Sin embargo, lo real sigue siendo lo que dijimos al principio: los estudios, títulos, publicaciones y premios son muy útiles si uno quiere juzgar al Señor Fulano, que escribe historia. Pero para juzgar su historia, la historia que Fulano escribe, lo que hay que ver es la adecuación a la realidad de su versión de los hechos que relata, su capacidad mayor o menor de interpretar esos hechos y de ponerlos al alcance del lector, su destreza en el relato, etc.
Todas cosas que tienen una relación muy remota e indirecta con el curriculum académico del historiador. Por ejemplo: nadie ha igualado la interpretación global de la historia argentina que hizo Ernesto Palacio, y no tenía otro título que el de abogado. No hay, en suma, historiadores académicos y populares. Hay historiadores buenos y malos, y las críticas a Pacho O’Donnell y Felipe Pigna no deben dirigirse a la ausencia o presencia de tales o cuales antecedentes, sino a la estrechez de sus miras, a su carencia de ideas generales, a su incapacidad de situar los hechos en una perspectiva histórica esclarecedora.

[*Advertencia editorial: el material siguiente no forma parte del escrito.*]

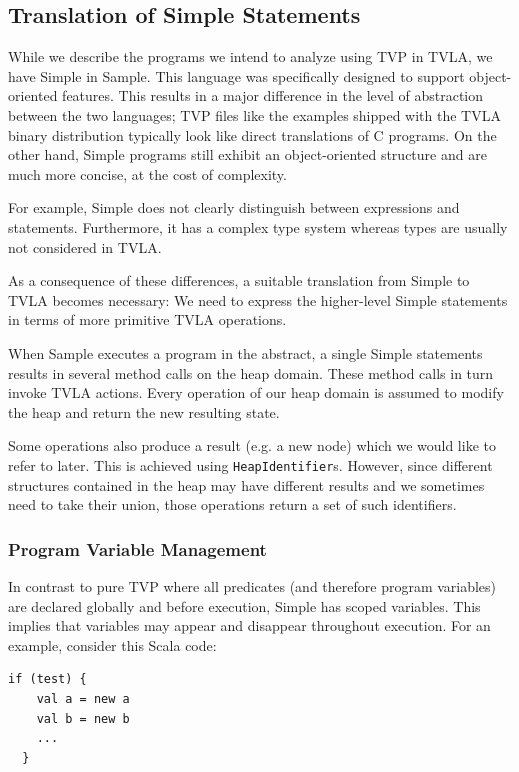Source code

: \documentclass[11pt,a4paper,english]{article}
\begin{document}
\subsection{Translation of Simple Statements}
While we describe the programs we intend to analyze using TVP in TVLA, we have
Simple in Sample. This language was specifically designed to support
object-oriented features. This results in a major difference in the level of
abstraction between the two languages; TVP files like the examples shipped with
the TVLA binary distribution typically look like direct translations of C
programs. On the other hand, Simple programs still exhibit an object-oriented
structure and are much more concise, at the cost of complexity.

For example, Simple does not clearly distinguish between expressions and
statements. Furthermore, it has a complex type system whereas types are
usually not considered in TVLA. 

As a consequence of these differences, a suitable translation from Simple to
TVLA becomes necessary: We need to express the higher-level Simple statements in
terms of more primitive TVLA operations.

When Sample executes a program in the abstract, a single Simple statements
results in several method calls on the heap domain. These method calls in turn
invoke TVLA actions. Every operation of our heap domain is assumed to modify the
heap and return the new resulting state. 

Some operations also produce a result (e.g. a new node) which we would like to
refer to later. This is achieved using \texttt{HeapIdentifier}s.  However, since
different structures contained in the heap may have different results and we
sometimes need to take their union, those operations return a set of such
identifiers.




\subsubsection{Program Variable Management}
In contrast to pure TVP where all predicates (and therefore program variables) are
declared globally and before execution, Simple has scoped variables. This
implies that variables may appear and disappear throughout execution. For an
example, consider this Scala code:

\begin{lstlisting}[caption={scoped variables},label=lst:varscopes]
  if (test) {
    val a = new a
    val b = new b
    ...
  }
\end{lstlisting}
\end{document}
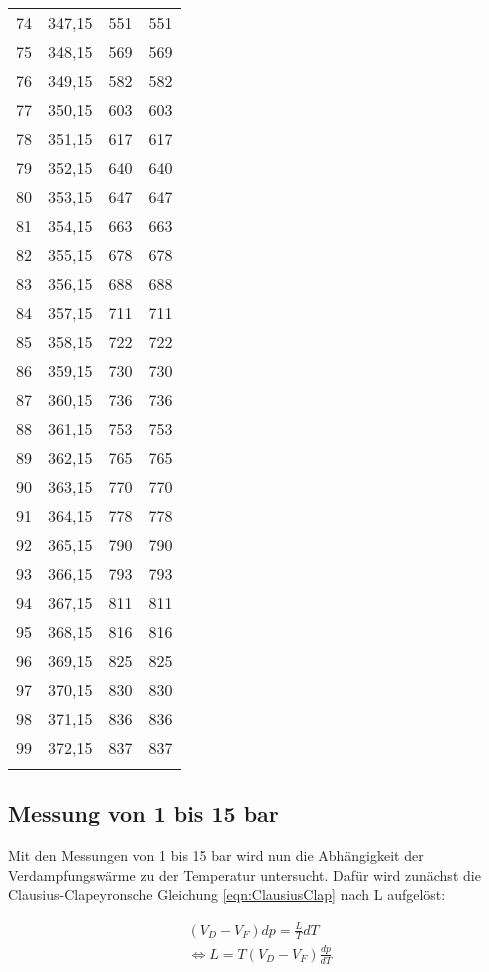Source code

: \begin{longtable}{c  c  c  c}
      74  & 347,15 & 551 & 551  \\
      75  & 348,15 & 569 & 569  \\
      76  & 349,15 & 582 & 582  \\
      77  & 350,15 & 603 & 603  \\
      78  & 351,15 & 617 & 617  \\
      79  & 352,15 & 640 & 640  \\
      80  & 353,15 & 647 & 647  \\
      81  & 354,15 & 663 & 663  \\
      82  & 355,15 & 678 & 678  \\
      83  & 356,15 & 688 & 688  \\
      84  & 357,15 & 711 & 711  \\
      85  & 358,15 & 722 & 722  \\
      86  & 359,15 & 730 & 730  \\
      87  & 360,15 & 736 & 736  \\
      88  & 361,15 & 753 & 753  \\
      89  & 362,15 & 765 & 765  \\
      90  & 363,15 & 770 & 770  \\
      91  & 364,15 & 778 & 778  \\
      92  & 365,15 & 790 & 790  \\
      93  & 366,15 & 793 & 793  \\
      94  & 367,15 & 811 & 811  \\
      95  & 368,15 & 816 & 816  \\
      96  & 369,15 & 825 & 825  \\
      97  & 370,15 & 830 & 830  \\
      98  & 371,15 & 836 & 836  \\
      99  & 372,15 & 837 & 837  \\ \\
  \end{longtable} 

\subsection{Messung von 1 bis 15 bar}

Mit den Messungen von 1 bis 15 bar wird nun die Abhängigkeit der Verdampfungswärme
zu der Temperatur untersucht. Dafür wird zunächst die Clausius-Clapeyronsche Gleichung \ref{eqn:ClausiusClap}
nach L aufgelöst:

\begin{align}
  (V_D - V_F)dp = \frac{L}{T}dT \\
  \Leftrightarrow L = T(V_D - V_F)\frac{dp}{dT}
\end{align}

Algo parecido pasa en España (ya lo hemos relatado más de una vez) con Pío Moa, el historiador que le ha pasado el trapo, en cinco minutos, a toda la historiografía edificada desde la muerte de Franco. Que tenga o no títulos académicos es cosa, claro, que aquí tampoco tiene la menor importancia.
Le bastó con exponer los hechos de manera sencilla pero verídica para derrumbar todos los miles de estudios hechos por historiadores profesionales que intentaban explicar lo ocurrido en 1936 como un simple alzamiento de los militares contra la “República Española” auxiliados por nazis y fascistas.
Con calma, con documento tras documento, Moa mostró que en julio de 1936 no había tal República y que la guerra civil la habían iniciado, en 1934, los supuestos defensores de esa República. Gracias a los recortes que me envía, con paciencia sin igual, mi viejo amigo ARP, tengo un panorama muy completo de las vicisitudes de esta batalla. No cansaré al lector con sus detalles (que a mí me llenan de gozo) pero no puedo omitir un artículo en el que un historiador de los que tienen licencia para escribir lo políticamente correcto se desata en lo que bien podríamos calificar de ataque de nervios.
Julián Casanova, catedrático de Historia Contemporánea de la Universidad de Zaragoza, publica en “El País” del 20 de diciembre de 2005 un feroz artículo contra Pío Moa al que, una vez más, no nombra, pero dedica cada una de las líneas de lo que escribe. Este demócrata nato, este progresista de pura cepa está tan fuera de sí con su enemigo, que no trepida en estampar: “Ya no se trata de juzgar a los verdugos franquistas, sino de evitar, por medio de instrumentos legales, que se haga apología de esa dictadura sanguinaria y del general que la presidió y de impedir también que esas alabanzas puedan difundirse en público”.
¿Qué tal? Esto es, claro, propiciar la censura, y al final hay todavía una última coz: “Hay que ilustrar libremente a los ciudadano sobre su pasado (lo) que puede traer importantes beneficios en el futuro, siempre y cuando esa educación histórica no se base en la apología de la dictadura y el crimen organizado, como hacen hoy todavía conocidos periodistas, falsos historiadores y políticos de la derecha”.
¿Qué tal? Las viejas “historias oficiales” de fines del XIX y principios del XX acogieron con disgusto los revisionismos, pero no pretendieron censurarlos. Ya vemos cómo piensa esta nueva Historia Oficial que la izquierda está edificando en todo el mundo.